§ WORK REQUIRED
On the basis of the records below, report how many lines contain the word "Mortgage". Nothing else should be given.

(SUPPLIED DATA Opens)

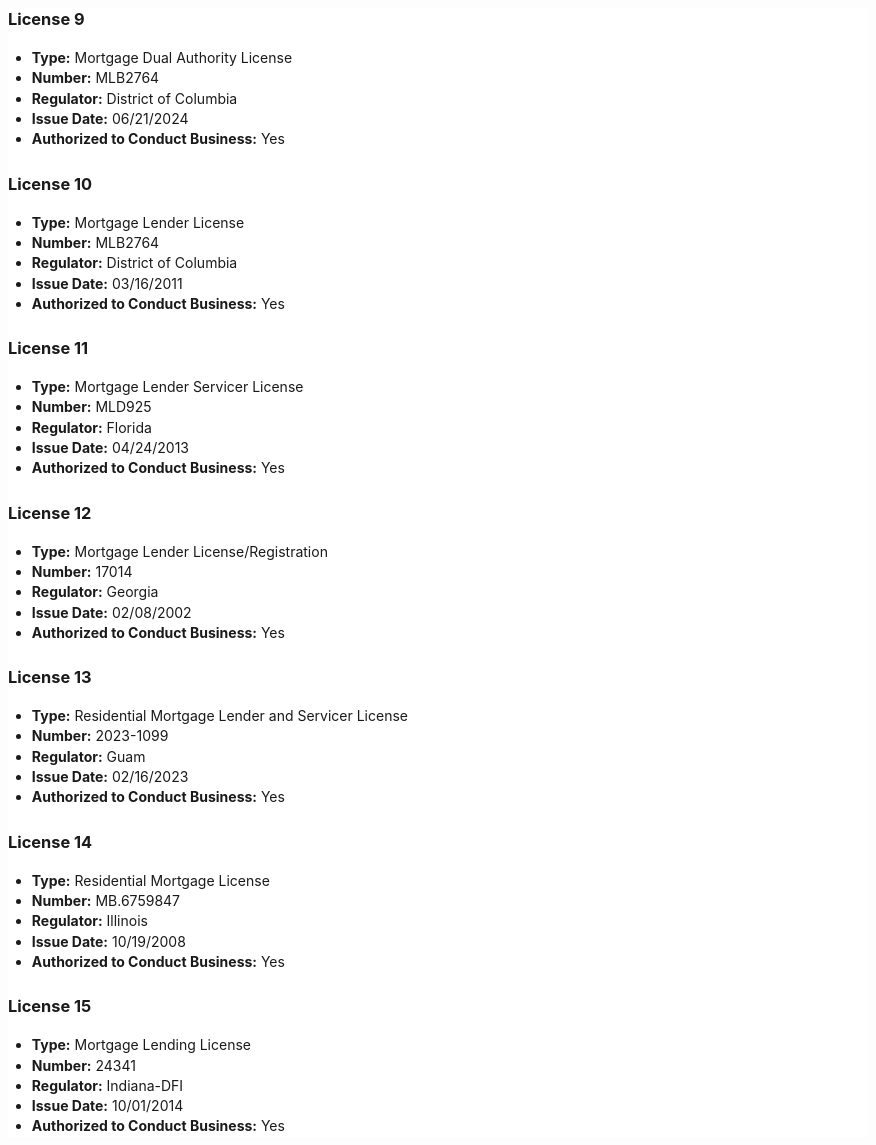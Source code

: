 ### License 9
- **Type:** Mortgage Dual Authority License
- **Number:** MLB2764
- **Regulator:** District of Columbia
- **Issue Date:** 06/21/2024
- **Authorized to Conduct Business:** Yes

### License 10
- **Type:** Mortgage Lender License
- **Number:** MLB2764
- **Regulator:** District of Columbia
- **Issue Date:** 03/16/2011
- **Authorized to Conduct Business:** Yes

### License 11
- **Type:** Mortgage Lender Servicer License
- **Number:** MLD925
- **Regulator:** Florida
- **Issue Date:** 04/24/2013
- **Authorized to Conduct Business:** Yes

### License 12
- **Type:** Mortgage Lender License/Registration
- **Number:** 17014
- **Regulator:** Georgia
- **Issue Date:** 02/08/2002
- **Authorized to Conduct Business:** Yes

### License 13
- **Type:** Residential Mortgage Lender and Servicer License
- **Number:** 2023-1099
- **Regulator:** Guam
- **Issue Date:** 02/16/2023
- **Authorized to Conduct Business:** Yes

### License 14
- **Type:** Residential Mortgage License
- **Number:** MB.6759847
- **Regulator:** Illinois
- **Issue Date:** 10/19/2008
- **Authorized to Conduct Business:** Yes

### License 15
- **Type:** Mortgage Lending License
- **Number:** 24341
- **Regulator:** Indiana-DFI
- **Issue Date:** 10/01/2014
- **Authorized to Conduct Business:** Yes
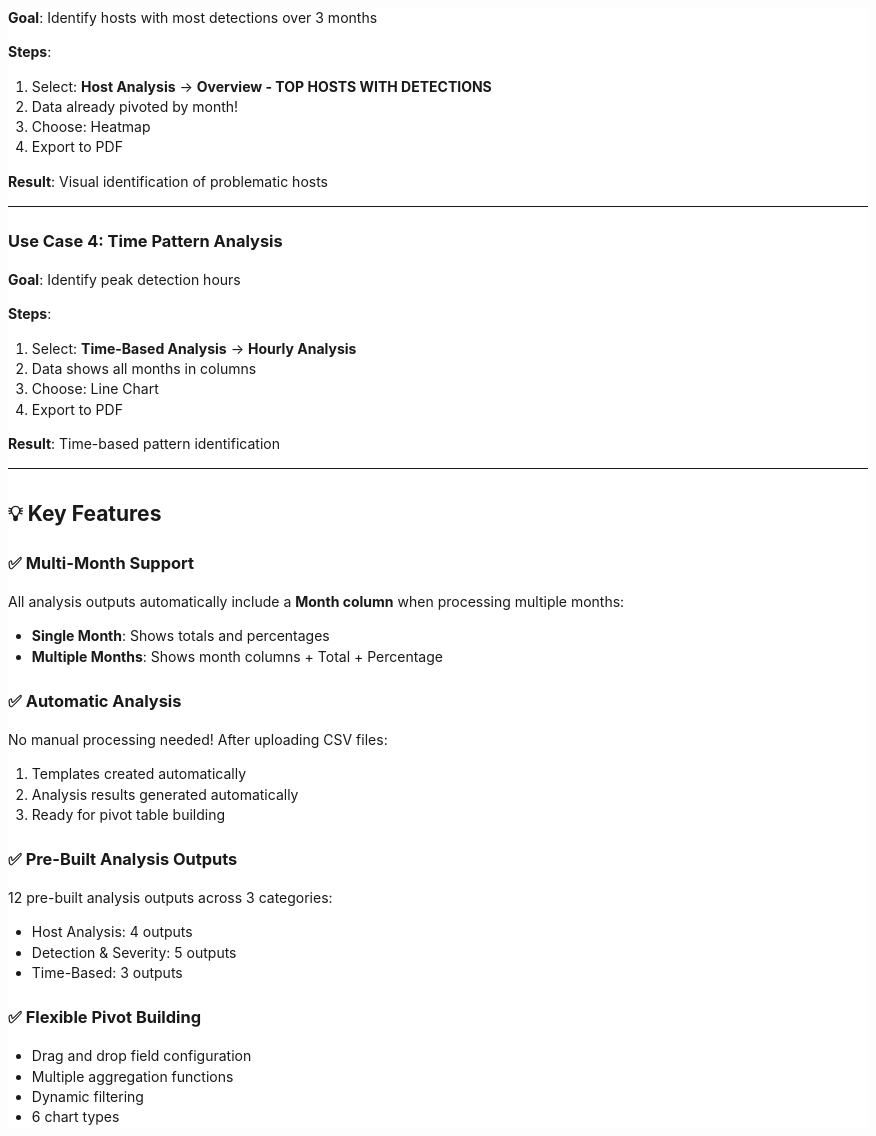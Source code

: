 **Goal**: Identify hosts with most detections over 3 months

**Steps**:
1. Select: **Host Analysis** → **Overview - TOP HOSTS WITH DETECTIONS**
2. Data already pivoted by month!
3. Choose: Heatmap
4. Export to PDF

**Result**: Visual identification of problematic hosts

---

### **Use Case 4: Time Pattern Analysis**

**Goal**: Identify peak detection hours

**Steps**:
1. Select: **Time-Based Analysis** → **Hourly Analysis**
2. Data shows all months in columns
3. Choose: Line Chart
4. Export to PDF

**Result**: Time-based pattern identification

---

## 💡 Key Features

### **✅ Multi-Month Support**

All analysis outputs automatically include a **Month column** when processing multiple months:

- **Single Month**: Shows totals and percentages
- **Multiple Months**: Shows month columns + Total + Percentage

### **✅ Automatic Analysis**

No manual processing needed! After uploading CSV files:
1. Templates created automatically
2. Analysis results generated automatically
3. Ready for pivot table building

### **✅ Pre-Built Analysis Outputs**

12 pre-built analysis outputs across 3 categories:
- Host Analysis: 4 outputs
- Detection & Severity: 5 outputs
- Time-Based: 3 outputs

### **✅ Flexible Pivot Building**

- Drag and drop field configuration
- Multiple aggregation functions
- Dynamic filtering
- 6 chart types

(SUPPLIED DATA Closes)

§ EXPECTED ANSWER
7